The State Of The VC4 Driver Stack, Early Work On VC5

Written by Michael Larabel in Hardware on 21 September 2017 at 02:37 PM EDT. 3 Comments
HARDWARE
Eric Anholt of Broadcom just finished presenting at XDC2017 Mountain View on the state of the VC4 driver stack most notably used by the Raspberry Pi devices. Additionally, he also shared about his early work on the VC5 driver for next-generation Broadcom graphics.

There weren't any big breakthroughs announced at this session (primarily if you were hoping for juicy VC5 details), but an overview for those curious. If you are behind on your VC4/VC5 readings on Phoronix, the highlights include:

- VC4 OpenGL performance is becoming good and competitive to the proprietary driver.

- The open-source VC4 DRM display stack is still getting into shape, but it's much better than where it was in the past.

- Raspbian is still shipping the closed-source graphics driver stack for now. In part the open-source display code isn't good enough yet.

- An interim solution that might come about for the default Raspbian driver stack is relying upon the proprietary display driver but with the VC4 Gallium3D driver. This would allow at least the Gallium3D OpenGL driver to be used while the VC4 display code evolves, including needing more reliable HDMI, i2c input driver for DSI panels, overlay/panel drivers for different DPI panels, and other items needing to be improved upon.

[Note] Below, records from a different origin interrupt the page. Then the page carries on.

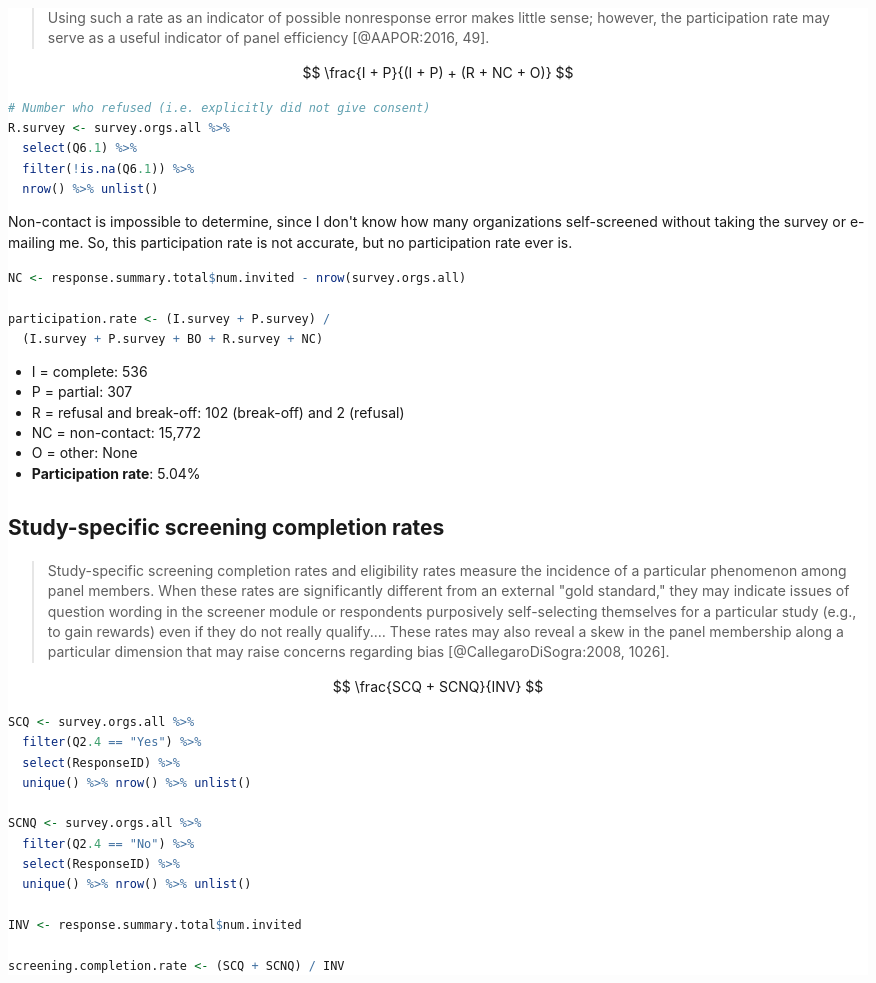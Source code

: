 > Using such a rate as an indicator of possible nonresponse error makes
little sense; however, the participation rate may serve as a useful
indicator of panel efficiency [@AAPOR:2016, 49].

$$
\frac{I + P}{(I + P) + (R + NC + O)}
$$



```r
# Number who refused (i.e. explicitly did not give consent)
R.survey <- survey.orgs.all %>%
  select(Q6.1) %>%
  filter(!is.na(Q6.1)) %>%
  nrow() %>% unlist()
```

Non-contact is impossible to determine, since I don't know how many
organizations self-screened without taking the survey or e-mailing me. So,
this participation rate is not accurate, but no participation rate ever is.


```r
NC <- response.summary.total$num.invited - nrow(survey.orgs.all)

participation.rate <- (I.survey + P.survey) / 
  (I.survey + P.survey + BO + R.survey + NC)
```

- I = complete: 536
- P = partial: 307
- R = refusal and break-off: 102 (break-off) and 
  2 (refusal)
- NC = non-contact: 15,772
- O = other: None
- **Participation rate**: 5.04%

## Study-specific screening completion rates

> Study-specific screening completion rates and eligibility rates measure
the incidence of a particular phenomenon among panel members. When these
rates are significantly different from an external "gold standard," they may
indicate issues of question wording in the screener module or respondents
purposively self-selecting themselves for a particular study (e.g., to gain
rewards) even if they do not really qualify.… These rates may also reveal a
skew in the panel membership along a particular dimension that may raise
concerns regarding bias [@CallegaroDiSogra:2008, 1026].

$$
\frac{SCQ + SCNQ}{INV}
$$



```r
SCQ <- survey.orgs.all %>%
  filter(Q2.4 == "Yes") %>%
  select(ResponseID) %>%
  unique() %>% nrow() %>% unlist()

SCNQ <- survey.orgs.all %>%
  filter(Q2.4 == "No") %>%
  select(ResponseID) %>%
  unique() %>% nrow() %>% unlist()

INV <- response.summary.total$num.invited

screening.completion.rate <- (SCQ + SCNQ) / INV
```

- When the complete transition to the open-source driver stack happens, a lot of the closed-source firmware will be able to be stripped out from Raspbian.

- As covered previously, the next-gen VC5 hardware driver will support OpenGL ES 3.1 and Vulkan support. There's also an MMU, to the excitement of Eric. The shader ISA is also better and FP16 support,

- The VC5 Gallium3D driver will likely be merged to mainline Mesa in the very near future. But this initial version will not ship with any VC5 kernel support until that DRM driver has been merged to upstream with a stable ABI.

- The VC5 "BCMV" Vulkan driver was started earlier this month. It's not properly working yet, but based on the Intel ANV driver in part along with some shared bits from RADV.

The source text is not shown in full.